* REQUIRED ACTION:
Leave the pictures aside and give back every entry below word for word.

* DATA UNDER STUDY:
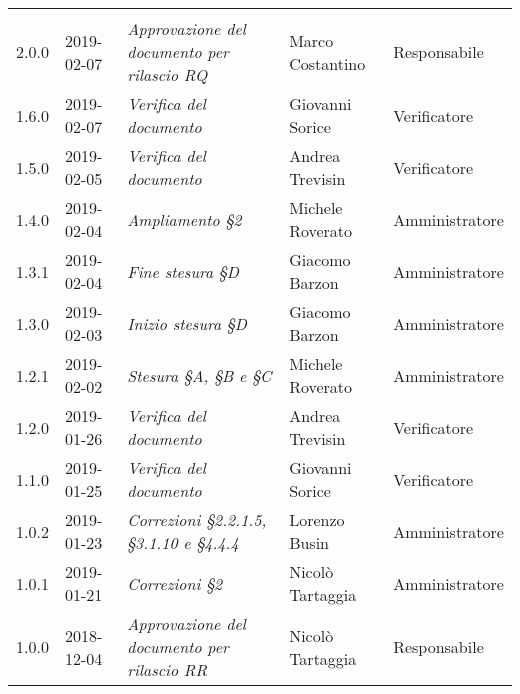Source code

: \newpage 
\section*{}
	\begin{longtable}{C{2cm}|C{2.5cm}|C{4.5cm}|C{2.5cm}|C{3cm}}

		 &  &  &  &   \\
		\endhead
		
		2.0.0 & 2019-02-07 & \emph{Approvazione del documento per rilascio RQ} & Marco Costantino & Responsabile \\
		\hline
		
		1.6.0 & 2019-02-07 & \emph{Verifica del documento}  & Giovanni Sorice & Verificatore  \\
		\hline
		
		1.5.0 & 2019-02-05 & \emph{Verifica del documento} & Andrea Trevisin & Verificatore  \\
		\hline
		
		1.4.0 & 2019-02-04 & \emph{Ampliamento §2} & Michele Roverato & Amministratore  \\
		\hline
		
		 1.3.1 & 2019-02-04 & \emph{Fine stesura §D} & Giacomo Barzon & Amministratore \\
		\hline
		
		1.3.0 & 2019-02-03 & \emph{Inizio stesura §D} & Giacomo Barzon & Amministratore  \\
		\hline
		
		1.2.1 & 2019-02-02 & \emph{Stesura §A, §B e §C} & Michele Roverato & Amministratore  \\
		\hline
		
		1.2.0 & 2019-01-26 & \emph{Verifica del documento} & Andrea Trevisin & Verificatore  \\
		\hline
		
		1.1.0 & 2019-01-25 & \emph{Verifica del documento} & Giovanni Sorice & Verificatore  \\
		\hline
		
		1.0.2 & 2019-01-23 & \emph{Correzioni §2.2.1.5, §3.1.10 e §4.4.4} & Lorenzo Busin & Amministratore \\
		\hline
		
		1.0.1 & 2019-01-21 & \emph{Correzioni §2} & Nicolò Tartaggia & Amministratore  \\
		\hline
		
		1.0.0  & 2018-12-04 & \emph{Approvazione del documento per rilascio RR} & Nicolò Tartaggia & Responsabile \\
		\hline
		

\end{longtable}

* RESULT OF THE EXERCISE:
Source code

: \newpage 
\section*{}
	\begin{longtable}{C{2cm}|C{2.5cm}|C{4.5cm}|C{2.5cm}|C{3cm}}

		 &  &  &  &   \\
		\endhead
		
		2.0.0 & 2019-02-07 & \emph{Approvazione del documento per rilascio RQ} & Marco Costantino & Responsabile \\
		\hline
		
		1.6.0 & 2019-02-07 & \emph{Verifica del documento}  & Giovanni Sorice & Verificatore  \\
		\hline
		
		1.5.0 & 2019-02-05 & \emph{Verifica del documento} & Andrea Trevisin & Verificatore  \\
		\hline
		
		1.4.0 & 2019-02-04 & \emph{Ampliamento §2} & Michele Roverato & Amministratore  \\
		\hline
		
		 1.3.1 & 2019-02-04 & \emph{Fine stesura §D} & Giacomo Barzon & Amministratore \\
		\hline
		
		1.3.0 & 2019-02-03 & \emph{Inizio stesura §D} & Giacomo Barzon & Amministratore  \\
		\hline
		
		1.2.1 & 2019-02-02 & \emph{Stesura §A, §B e §C} & Michele Roverato & Amministratore  \\
		\hline
		
		1.2.0 & 2019-01-26 & \emph{Verifica del documento} & Andrea Trevisin & Verificatore  \\
		\hline
		
		1.1.0 & 2019-01-25 & \emph{Verifica del documento} & Giovanni Sorice & Verificatore  \\
		\hline
		
		1.0.2 & 2019-01-23 & \emph{Correzioni §2.2.1.5, §3.1.10 e §4.4.4} & Lorenzo Busin & Amministratore \\
		\hline
		
		1.0.1 & 2019-01-21 & \emph{Correzioni §2} & Nicolò Tartaggia & Amministratore  \\
		\hline
		
		1.0.0  & 2018-12-04 & \emph{Approvazione del documento per rilascio RR} & Nicolò Tartaggia & Responsabile \\
		\hline
		

\end{longtable}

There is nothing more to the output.